## Items listed in a dataset
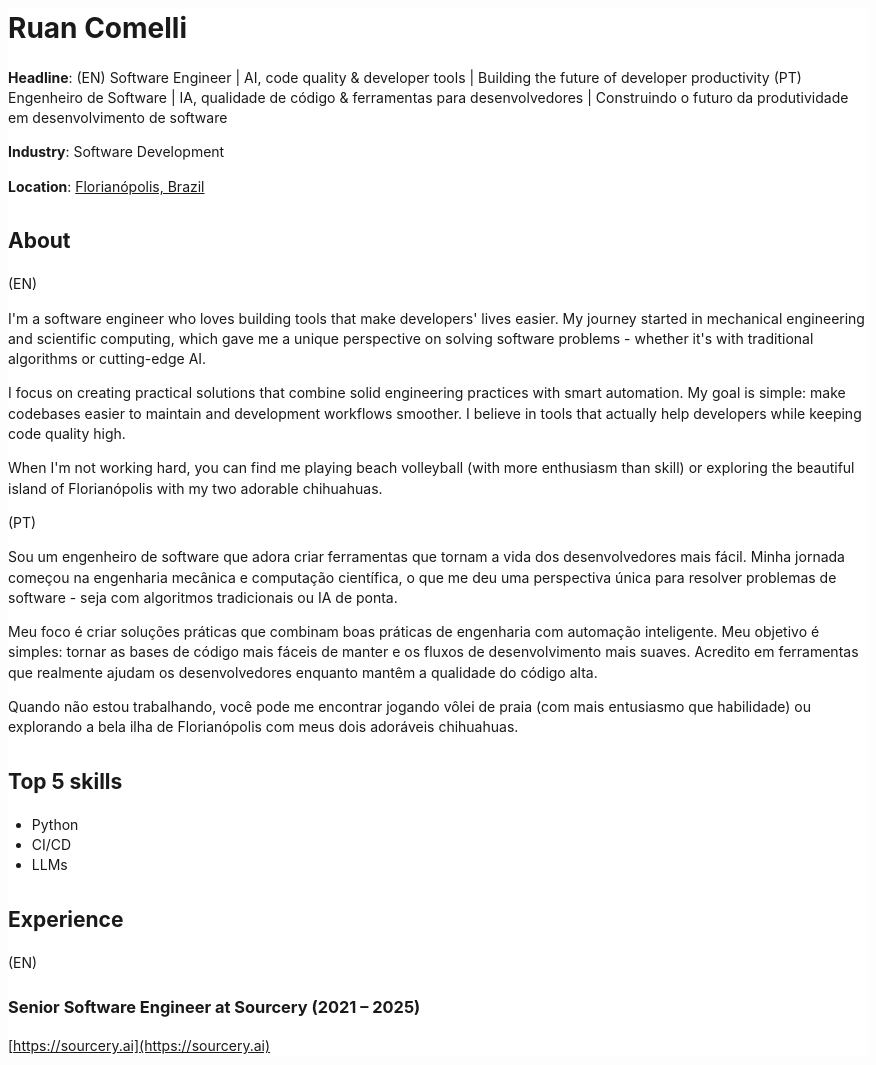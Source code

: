 # Ruan Comelli

**Headline**:
(EN) Software Engineer | AI, code quality & developer tools | Building the future of developer productivity
(PT) Engenheiro de Software | IA, qualidade de código & ferramentas para desenvolvedores | Construindo o futuro da produtividade em desenvolvimento de software

**Industry**: Software Development

**Location**: [Florianópolis, Brazil](https://en.wikipedia.org/wiki/Florian%C3%B3polis)

## About

(EN)

I'm a software engineer who loves building tools that make developers' lives easier. My journey started in mechanical engineering and scientific computing, which gave me a unique perspective on solving software problems - whether it's with traditional algorithms or cutting-edge AI.

I focus on creating practical solutions that combine solid engineering practices with smart automation. My goal is simple: make codebases easier to maintain and development workflows smoother. I believe in tools that actually help developers while keeping code quality high.

When I'm not working hard, you can find me playing beach volleyball (with more enthusiasm than skill) or exploring the beautiful island of Florianópolis with my two adorable chihuahuas.

(PT)

Sou um engenheiro de software que adora criar ferramentas que tornam a vida dos desenvolvedores mais fácil. Minha jornada começou na engenharia mecânica e computação científica, o que me deu uma perspectiva única para resolver problemas de software - seja com algoritmos tradicionais ou IA de ponta.

Meu foco é criar soluções práticas que combinam boas práticas de engenharia com automação inteligente. Meu objetivo é simples: tornar as bases de código mais fáceis de manter e os fluxos de desenvolvimento mais suaves. Acredito em ferramentas que realmente ajudam os desenvolvedores enquanto mantêm a qualidade do código alta.

Quando não estou trabalhando, você pode me encontrar jogando vôlei de praia (com mais entusiasmo que habilidade) ou explorando a bela ilha de Florianópolis com meus dois adoráveis chihuahuas.

## Top 5 skills

- Python
- CI/CD
- LLMs

## Experience

(EN)

### Senior Software Engineer at Sourcery (2021 – 2025)

[https://sourcery.ai](https://sourcery.ai)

## YOUR TASK
Only lines holding the word "make" belong in the answer; copy all of them from the records.

## EXERCISE RESPONSE
I'm a software engineer who loves building tools that make developers' lives easier. My journey started in mechanical engineering and scientific computing, which gave me a unique perspective on solving software problems - whether it's with traditional algorithms or cutting-edge AI.
I focus on creating practical solutions that combine solid engineering practices with smart automation. My goal is simple: make codebases easier to maintain and development workflows smoother. I believe in tools that actually help developers while keeping code quality high.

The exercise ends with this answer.